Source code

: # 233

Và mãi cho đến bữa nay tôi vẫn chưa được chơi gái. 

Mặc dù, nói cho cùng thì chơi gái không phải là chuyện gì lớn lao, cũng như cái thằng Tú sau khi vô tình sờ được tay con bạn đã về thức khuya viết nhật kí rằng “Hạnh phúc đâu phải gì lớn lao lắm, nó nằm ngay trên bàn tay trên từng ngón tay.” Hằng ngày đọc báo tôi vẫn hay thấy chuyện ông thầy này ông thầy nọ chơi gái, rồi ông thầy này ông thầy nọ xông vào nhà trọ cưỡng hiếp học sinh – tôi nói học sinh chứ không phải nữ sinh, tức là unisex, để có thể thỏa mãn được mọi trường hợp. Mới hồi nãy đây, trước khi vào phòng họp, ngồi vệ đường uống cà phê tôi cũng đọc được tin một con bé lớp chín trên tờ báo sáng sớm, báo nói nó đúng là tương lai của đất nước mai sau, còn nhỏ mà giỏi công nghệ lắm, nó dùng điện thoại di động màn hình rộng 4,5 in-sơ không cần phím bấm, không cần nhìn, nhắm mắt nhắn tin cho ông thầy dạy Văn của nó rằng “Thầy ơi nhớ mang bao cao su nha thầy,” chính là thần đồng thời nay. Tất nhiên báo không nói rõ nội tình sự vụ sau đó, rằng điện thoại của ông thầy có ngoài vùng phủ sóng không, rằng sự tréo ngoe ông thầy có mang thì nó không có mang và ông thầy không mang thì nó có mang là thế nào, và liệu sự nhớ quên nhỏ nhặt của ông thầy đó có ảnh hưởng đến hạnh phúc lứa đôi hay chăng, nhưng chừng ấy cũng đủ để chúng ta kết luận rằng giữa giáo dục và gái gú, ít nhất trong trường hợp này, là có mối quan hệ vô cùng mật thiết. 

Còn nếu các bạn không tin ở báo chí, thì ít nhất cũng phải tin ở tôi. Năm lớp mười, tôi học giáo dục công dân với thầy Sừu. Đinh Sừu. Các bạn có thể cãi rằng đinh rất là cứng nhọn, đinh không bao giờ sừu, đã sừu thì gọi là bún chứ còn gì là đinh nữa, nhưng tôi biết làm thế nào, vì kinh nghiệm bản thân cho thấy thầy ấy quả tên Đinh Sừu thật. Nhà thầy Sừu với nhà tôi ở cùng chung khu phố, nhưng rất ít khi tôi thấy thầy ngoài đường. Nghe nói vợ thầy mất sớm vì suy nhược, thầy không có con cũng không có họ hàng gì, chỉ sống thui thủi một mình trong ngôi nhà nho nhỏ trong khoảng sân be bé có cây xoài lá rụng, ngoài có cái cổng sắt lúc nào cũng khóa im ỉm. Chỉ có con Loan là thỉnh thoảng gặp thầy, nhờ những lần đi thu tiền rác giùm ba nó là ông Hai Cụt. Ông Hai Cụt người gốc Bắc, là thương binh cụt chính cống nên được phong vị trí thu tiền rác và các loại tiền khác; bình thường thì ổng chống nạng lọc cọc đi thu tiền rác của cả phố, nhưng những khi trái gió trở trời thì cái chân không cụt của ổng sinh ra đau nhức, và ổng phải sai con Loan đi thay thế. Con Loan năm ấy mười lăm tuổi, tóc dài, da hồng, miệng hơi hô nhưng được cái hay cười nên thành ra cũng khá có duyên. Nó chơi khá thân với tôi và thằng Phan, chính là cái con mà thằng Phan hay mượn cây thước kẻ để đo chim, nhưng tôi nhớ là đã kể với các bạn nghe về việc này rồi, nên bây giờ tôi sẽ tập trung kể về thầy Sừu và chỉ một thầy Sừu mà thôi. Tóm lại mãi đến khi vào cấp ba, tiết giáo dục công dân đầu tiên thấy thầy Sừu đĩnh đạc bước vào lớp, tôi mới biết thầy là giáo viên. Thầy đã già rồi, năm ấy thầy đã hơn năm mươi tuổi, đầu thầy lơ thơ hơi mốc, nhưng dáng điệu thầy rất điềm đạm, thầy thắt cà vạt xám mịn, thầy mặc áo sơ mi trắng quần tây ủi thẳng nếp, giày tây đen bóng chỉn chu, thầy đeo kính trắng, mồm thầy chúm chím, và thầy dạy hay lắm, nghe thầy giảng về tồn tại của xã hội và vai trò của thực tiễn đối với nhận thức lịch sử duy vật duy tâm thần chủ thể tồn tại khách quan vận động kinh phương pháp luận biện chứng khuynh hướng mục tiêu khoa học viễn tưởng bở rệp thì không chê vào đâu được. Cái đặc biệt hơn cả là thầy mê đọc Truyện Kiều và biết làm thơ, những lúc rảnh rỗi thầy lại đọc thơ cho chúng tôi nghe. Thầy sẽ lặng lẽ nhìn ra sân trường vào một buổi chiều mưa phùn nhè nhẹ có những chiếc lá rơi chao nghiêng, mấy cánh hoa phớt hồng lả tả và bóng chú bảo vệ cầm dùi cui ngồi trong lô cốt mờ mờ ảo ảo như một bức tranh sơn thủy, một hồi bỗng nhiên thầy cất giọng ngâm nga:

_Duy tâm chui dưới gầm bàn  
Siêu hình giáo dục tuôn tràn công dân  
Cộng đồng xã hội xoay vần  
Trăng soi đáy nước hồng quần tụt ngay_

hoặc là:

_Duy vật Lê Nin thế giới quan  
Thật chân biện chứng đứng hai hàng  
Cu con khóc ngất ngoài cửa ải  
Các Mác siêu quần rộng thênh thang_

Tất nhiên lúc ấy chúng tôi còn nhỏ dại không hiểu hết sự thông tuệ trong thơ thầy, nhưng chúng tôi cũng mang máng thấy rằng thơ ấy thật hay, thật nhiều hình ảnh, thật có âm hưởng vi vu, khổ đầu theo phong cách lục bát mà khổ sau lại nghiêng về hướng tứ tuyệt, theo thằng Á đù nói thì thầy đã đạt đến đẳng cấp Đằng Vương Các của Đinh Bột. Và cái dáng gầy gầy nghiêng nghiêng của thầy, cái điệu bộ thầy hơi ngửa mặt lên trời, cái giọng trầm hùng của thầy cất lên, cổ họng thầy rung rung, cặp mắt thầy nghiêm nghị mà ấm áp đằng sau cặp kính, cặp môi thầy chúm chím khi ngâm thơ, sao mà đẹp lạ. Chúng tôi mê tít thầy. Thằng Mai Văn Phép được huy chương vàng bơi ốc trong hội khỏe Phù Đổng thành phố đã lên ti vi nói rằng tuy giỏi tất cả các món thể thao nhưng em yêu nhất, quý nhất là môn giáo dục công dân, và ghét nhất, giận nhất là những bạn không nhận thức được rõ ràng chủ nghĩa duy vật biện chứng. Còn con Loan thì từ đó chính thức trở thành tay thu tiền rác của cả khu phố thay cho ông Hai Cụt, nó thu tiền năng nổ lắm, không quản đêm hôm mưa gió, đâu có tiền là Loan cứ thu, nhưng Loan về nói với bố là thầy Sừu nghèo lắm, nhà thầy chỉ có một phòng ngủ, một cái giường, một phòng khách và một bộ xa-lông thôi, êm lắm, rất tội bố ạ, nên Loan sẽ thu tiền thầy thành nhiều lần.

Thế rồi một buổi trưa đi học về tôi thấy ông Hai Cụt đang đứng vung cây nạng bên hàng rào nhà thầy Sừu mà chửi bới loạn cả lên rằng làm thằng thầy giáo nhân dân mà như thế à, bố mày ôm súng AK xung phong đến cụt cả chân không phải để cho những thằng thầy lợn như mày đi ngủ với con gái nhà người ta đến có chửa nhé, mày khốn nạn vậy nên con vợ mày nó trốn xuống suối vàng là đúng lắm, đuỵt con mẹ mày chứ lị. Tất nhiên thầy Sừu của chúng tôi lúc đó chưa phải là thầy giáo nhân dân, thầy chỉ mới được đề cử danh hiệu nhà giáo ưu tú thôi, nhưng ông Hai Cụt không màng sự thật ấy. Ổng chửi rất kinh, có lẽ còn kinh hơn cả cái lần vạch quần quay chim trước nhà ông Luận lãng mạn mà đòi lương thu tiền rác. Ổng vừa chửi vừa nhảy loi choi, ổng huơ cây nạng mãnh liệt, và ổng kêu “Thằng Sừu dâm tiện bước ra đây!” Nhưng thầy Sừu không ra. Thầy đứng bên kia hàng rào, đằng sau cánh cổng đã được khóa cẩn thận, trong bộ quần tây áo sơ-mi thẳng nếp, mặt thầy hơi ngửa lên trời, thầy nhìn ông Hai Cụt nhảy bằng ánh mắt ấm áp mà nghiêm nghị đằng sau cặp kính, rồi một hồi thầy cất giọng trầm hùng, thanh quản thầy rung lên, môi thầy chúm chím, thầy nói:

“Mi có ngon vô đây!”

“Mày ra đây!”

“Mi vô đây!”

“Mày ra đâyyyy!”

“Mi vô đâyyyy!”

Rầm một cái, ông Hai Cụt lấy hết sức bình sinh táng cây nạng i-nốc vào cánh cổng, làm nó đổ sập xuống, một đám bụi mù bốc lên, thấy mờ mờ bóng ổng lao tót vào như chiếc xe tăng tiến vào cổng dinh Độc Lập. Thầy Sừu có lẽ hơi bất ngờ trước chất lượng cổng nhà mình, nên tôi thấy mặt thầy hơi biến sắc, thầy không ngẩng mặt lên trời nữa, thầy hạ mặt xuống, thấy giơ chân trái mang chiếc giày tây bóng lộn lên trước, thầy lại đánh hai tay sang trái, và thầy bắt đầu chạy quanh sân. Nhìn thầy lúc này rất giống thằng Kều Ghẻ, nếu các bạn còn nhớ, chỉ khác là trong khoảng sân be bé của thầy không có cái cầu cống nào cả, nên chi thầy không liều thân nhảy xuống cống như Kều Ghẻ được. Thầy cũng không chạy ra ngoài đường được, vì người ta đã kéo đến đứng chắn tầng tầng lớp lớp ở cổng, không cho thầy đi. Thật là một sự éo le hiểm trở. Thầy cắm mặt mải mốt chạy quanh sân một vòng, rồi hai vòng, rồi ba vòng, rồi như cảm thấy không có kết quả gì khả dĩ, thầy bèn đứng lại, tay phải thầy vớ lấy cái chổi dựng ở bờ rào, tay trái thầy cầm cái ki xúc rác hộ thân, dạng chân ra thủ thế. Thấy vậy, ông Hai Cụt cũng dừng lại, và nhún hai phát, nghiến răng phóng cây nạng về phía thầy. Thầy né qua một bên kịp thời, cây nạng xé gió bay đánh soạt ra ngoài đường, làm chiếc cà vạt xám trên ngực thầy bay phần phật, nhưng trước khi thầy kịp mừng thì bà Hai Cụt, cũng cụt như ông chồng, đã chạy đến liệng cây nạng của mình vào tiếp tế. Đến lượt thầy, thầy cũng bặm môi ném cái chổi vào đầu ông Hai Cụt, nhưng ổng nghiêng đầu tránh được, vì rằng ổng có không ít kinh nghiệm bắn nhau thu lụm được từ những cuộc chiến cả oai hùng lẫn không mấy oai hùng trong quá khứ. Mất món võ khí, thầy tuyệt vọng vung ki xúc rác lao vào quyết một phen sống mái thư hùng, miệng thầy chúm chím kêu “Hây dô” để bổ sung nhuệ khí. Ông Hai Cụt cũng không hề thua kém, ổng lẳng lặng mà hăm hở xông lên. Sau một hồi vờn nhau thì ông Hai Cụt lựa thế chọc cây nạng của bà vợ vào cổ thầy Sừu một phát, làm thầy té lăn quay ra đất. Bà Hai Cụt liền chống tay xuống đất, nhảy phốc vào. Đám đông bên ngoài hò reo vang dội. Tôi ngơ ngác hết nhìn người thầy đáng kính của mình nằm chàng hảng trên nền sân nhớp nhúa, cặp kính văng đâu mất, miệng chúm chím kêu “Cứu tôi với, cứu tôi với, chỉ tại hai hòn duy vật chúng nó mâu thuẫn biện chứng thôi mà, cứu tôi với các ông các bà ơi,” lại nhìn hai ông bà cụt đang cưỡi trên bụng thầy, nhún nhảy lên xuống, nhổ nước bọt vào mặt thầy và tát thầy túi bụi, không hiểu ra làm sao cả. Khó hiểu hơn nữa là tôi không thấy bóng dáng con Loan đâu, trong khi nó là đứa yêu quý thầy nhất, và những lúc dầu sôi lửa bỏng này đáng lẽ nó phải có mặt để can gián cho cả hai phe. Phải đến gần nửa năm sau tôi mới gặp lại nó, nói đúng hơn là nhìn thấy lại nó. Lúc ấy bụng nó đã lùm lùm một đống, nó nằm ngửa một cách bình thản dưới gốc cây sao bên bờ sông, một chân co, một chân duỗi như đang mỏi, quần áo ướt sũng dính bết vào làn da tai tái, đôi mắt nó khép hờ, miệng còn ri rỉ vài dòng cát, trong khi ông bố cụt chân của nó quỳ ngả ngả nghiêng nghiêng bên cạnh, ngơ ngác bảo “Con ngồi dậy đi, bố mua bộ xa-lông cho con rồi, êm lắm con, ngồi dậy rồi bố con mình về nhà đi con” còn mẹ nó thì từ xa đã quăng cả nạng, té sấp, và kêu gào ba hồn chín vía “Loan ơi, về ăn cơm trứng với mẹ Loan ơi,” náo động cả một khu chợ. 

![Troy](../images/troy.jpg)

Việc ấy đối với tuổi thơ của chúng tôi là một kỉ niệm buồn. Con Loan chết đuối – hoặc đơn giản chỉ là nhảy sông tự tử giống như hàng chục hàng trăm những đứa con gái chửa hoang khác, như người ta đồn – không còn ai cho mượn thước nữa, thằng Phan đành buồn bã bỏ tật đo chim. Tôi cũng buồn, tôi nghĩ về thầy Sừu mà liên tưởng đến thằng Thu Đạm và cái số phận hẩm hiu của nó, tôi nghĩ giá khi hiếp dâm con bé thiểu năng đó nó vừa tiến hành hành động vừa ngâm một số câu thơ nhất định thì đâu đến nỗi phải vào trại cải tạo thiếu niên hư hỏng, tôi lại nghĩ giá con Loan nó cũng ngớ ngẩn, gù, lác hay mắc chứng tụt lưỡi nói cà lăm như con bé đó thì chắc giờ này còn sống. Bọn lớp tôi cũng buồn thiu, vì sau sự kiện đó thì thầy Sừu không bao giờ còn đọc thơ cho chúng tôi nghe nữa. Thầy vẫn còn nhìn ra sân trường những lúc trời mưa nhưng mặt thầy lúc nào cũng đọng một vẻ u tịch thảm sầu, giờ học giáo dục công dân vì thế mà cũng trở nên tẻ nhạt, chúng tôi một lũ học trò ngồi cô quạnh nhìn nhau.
· · · · · · ·
TASK BRIEF:
Repeat exactly, please, each line from the beginning of the data through the line with "Và mãi cho đến" in it, and only those lines.

RESPONSE AREA:
Source code

: # 233

Và mãi cho đến bữa nay tôi vẫn chưa được chơi gái. 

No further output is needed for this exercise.